2.2. Die Voraussetzungen einer ordnungsgemäßen Ladung sind in §19 AVG (iVm §24 VStG), für den Beschuldigten zusätzlich in §41 VStG geregelt. §51e Abs6 VStG betrifft die Rechtzeitigkeit der Ladung.

Gemäß §41 Abs3 VStG kann die Ladung auch die Androhung enthalten, dass das Strafverfahren, wenn der Beschuldigte der Ladung keine Folge leistet, ohne seine Anhörung durchgeführt werden kann. Allerdings sieht der zweite Satz dieser Bestimmung vor, dass diese Rechtsfolge nur dann eintreten kann, wenn sie in der Ladung angedroht und wenn die Ladung dem Beschuldigten zu eigenen Handen zugestellt worden ist (vgl. dazu auch VwGH 4.9.2006, 2003/09/0088).

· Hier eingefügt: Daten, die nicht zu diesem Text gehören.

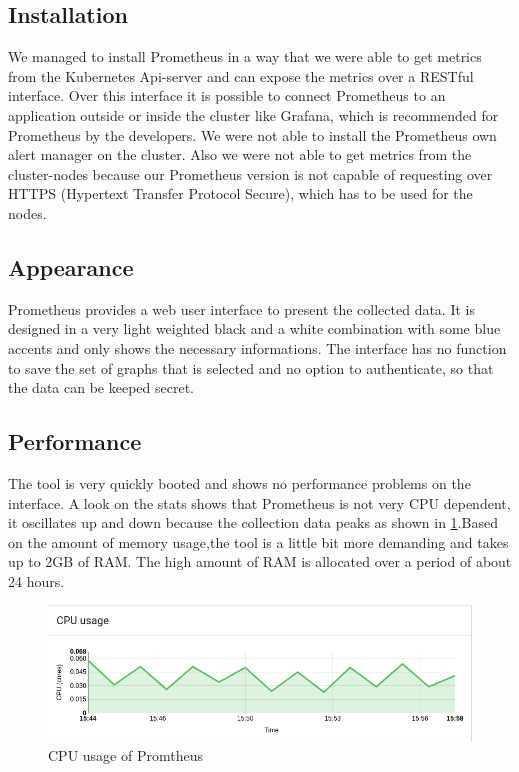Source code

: \subsection{Installation}
We managed to install Prometheus in a way that we were able to get metrics from the  Kubernetes Api-server and can expose the metrics over a RESTful interface. Over this interface it is possible to connect Prometheus to an application outside or inside the cluster like Grafana, which is recommended for Prometheus by the developers. We were not able to install the Prometheus own alert manager on the cluster. Also we were not able to get metrics from the cluster-nodes because our Prometheus version is not capable of requesting over HTTPS (Hypertext Transfer Protocol Secure), which has to be used for the nodes. 
\subsection{Appearance}%
Prometheus provides a web user interface to present the collected data. It is designed in a very light weighted black and a white combination with some blue accents and only shows the necessary informations. The interface has no function to save the set of graphs that is selected and no option to authenticate, so that the data can be keeped secret. 
\subsection{Performance}
The tool is very quickly booted and shows no performance problems on the interface. A look on the stats shows that Prometheus is not very CPU dependent, it oscillates up and down because the collection data peaks as shown in \cref{fig:Prometeus_Cpu}.Based on the amount of memory usage,the tool is a little bit more demanding and takes up to 2GB of RAM. The high amount of RAM is allocated over a period of about 24 hours. 
\begin{figure}
\centering
\includegraphics[width=1\linewidth]{Bilder/Performance/Prometeus_Cpu}
\caption{CPU usage of Promtheus}
\label{fig:Prometeus_Cpu}
\end{figure}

2.3. Die - zu diesem Zeitpunkt noch nicht (anwaltlich) vertretene - Beschwerdeführerin wurde im Ladungsbescheid vom 11. Juli 2008 zwar darauf hingewiesen, dass das Nichterscheinen einer Partei gemäß §51f Abs2 VStG trotz ordnungsgemäßer Ladung weder die Durchführung der Verhandlung noch die Fällung des Erkenntnisses hindert; der UVS hat jedoch - entgegen der ausdrücklichen Anordnung in §41 Abs3 VStG - keine eigenhändige Zustellung des Ladungsbescheides verfügt. Der an die Beschwerdeführerin gerichtete Ladungsbescheid wurde am 16. Juli 2008 durch Hinterlegung beim Postamt zugestellt.

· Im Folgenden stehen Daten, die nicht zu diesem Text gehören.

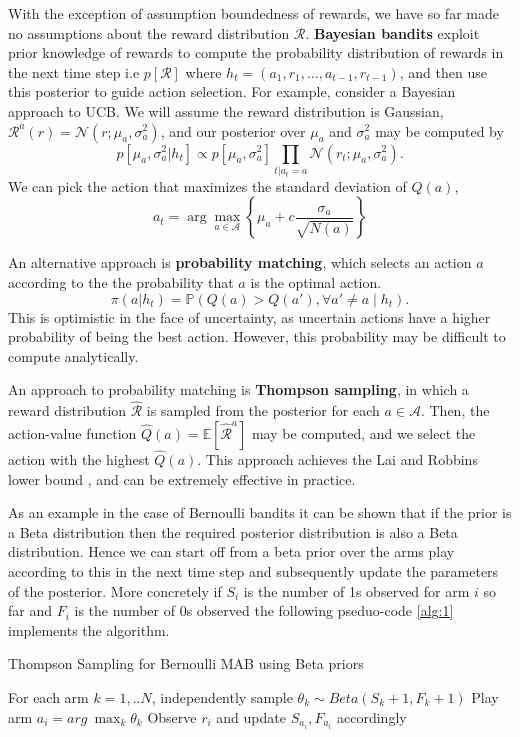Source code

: \documentclass{article}
\newcommand{\E}{\mathbb{E}}                                        %
\begin{document}
With the exception of assumption boundedness of rewards, we have so far made no assumptions about the reward distribution $\mathcal{R}$. \textbf{Bayesian bandits} exploit prior knowledge of rewards to compute the probability distribution of rewards in the next time step i.e  $p[\mathcal{R}]$ where $h_t = (a_1,r_1, \ldots, a_{t-1}, r_{t-1})$, and then use this posterior to guide action selection. For example, consider a Bayesian approach to UCB. We will assume the reward distribution is Gaussian, $\mathcal{R}^a(r) = \mathcal{N}(r; \mu_a, \sigma_a^2)$, and our posterior over $\mu_a$ and $\sigma_a^2$ may be computed by
\begin{equation}
    p[\mu_a, \sigma_a^2 | h_t] \propto p[\mu_a, \sigma_a^2] \prod_{t|a_t = a} \mathcal{N}(r_t; \mu_a,\sigma_a^2).
\end{equation}
We can pick the action that maximizes the standard deviation of $Q(a)$,
\begin{equation}
    a_t = \arg \max_{a \in \mathcal{A}} \left\{ \mu_a + c \frac{\sigma_a}{\sqrt{N(a)}} \right\}
\end{equation}

An alternative approach is \textbf{probability matching}, which selects an action $a$ according to the the probability that $a$ is the optimal action.
\begin{equation}
    \pi(a | h_t) = \mathbb{P}(Q(a) > Q(a') , \forall a' \neq a \mid h_t).
\end{equation}
This is optimistic in the face of uncertainty, as uncertain actions have a higher probability of being the best action. However, this probability may be difficult to compute analytically.

An approach to probability matching is \textbf{Thompson sampling}, in which a reward distribution $\hat{\mathcal{R}}$ is sampled from the posterior for each $a \in \mathcal{A}$. Then, the action-value function $\hat{Q}(a) = \E[\hat{\mathcal{R}}^a]$ may be computed, and we select the action with the highest $\hat{Q}(a)$. This approach achieves the Lai and Robbins lower bound \cite{lai}, and can be extremely effective in practice. 

As an example in the case of Bernoulli bandits it can be shown that if the prior is a Beta distribution then the required posterior distribution is also a Beta distribution.
Hence we can start off from a beta prior over the arms play according to this in the next time step and subsequently update the parameters of the posterior. More concretely if $S_i$ is the number of 1s observed for arm $i$ so far and $F_i$ is the number of 0s observed the following pseduo-code \ref{alg:1} implements the algorithm.
\begin{algorithm}
\caption{Thompson Sampling for Bernoulli MAB using Beta priors}\label{alg:1}
\begin{algorithmic}[1]
\State For each arm $k=1,..N$, independently sample $\theta_k \sim Beta(S_k+1,F_k+1)$
\State Play arm $a_i= arg~\max_k \theta_k$
\State Observe $r_i$ and update $S_{a_i},F_{a_i}$ accordingly
\EndFor
\end{algorithmic}
\end{algorithm}
\end{document}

Da es angesichts dessen entscheidend ist (s. §7 ZustG), ob der Ladungsbescheid der Beschwerdeführerin tatsächlich zugekommen ist und sie nicht etwa nur von seinem Inhalt Kenntnis erlangt hat (vgl. dazu etwa VwGH 27.8.1996, 96/05/0055; 26.5.2000, 99/02/0112 mwN; 24.8.2006, 2005/17/0281), hätte der UVS, um beurteilen zu können, ob eine "ordnungsgemäße Ladung" iSd §51f Abs2 VStG vorlag, Ermittlungen über den Verlauf des - nicht zu eigenen Handen verfügten - Zustellvorganges anstellen müssen.

Dadurch, dass der UVS die für die Beurteilung der Zulässigkeit der Durchführung der Verhandlung in Abwesenheit der Beschwerdeführerin notwendigen Feststellungen unterlassen hat, wurde diese im verfassungsgesetzlich gewährleisteten Recht auf Versammlungsfreiheit verletzt.

3. Der Bescheid war daher aufzuheben.

Damit erübrigt es sich, auf das weitere Beschwerdevorbringen einzugehen.

III. 1. Die Kostenentscheidung stützt sich auf §88 VfGG. In den zugesprochenen Kosten sind Umsatzsteuer sowie der Ersatz der Eingabengebühr im verzeichneten Ausmaß enthalten.

2. Dies konnte gemäß §19 Abs4 erster Satz VfGG ohne mündliche Verhandlung in nichtöffentlicher Sitzung beschlossen werden.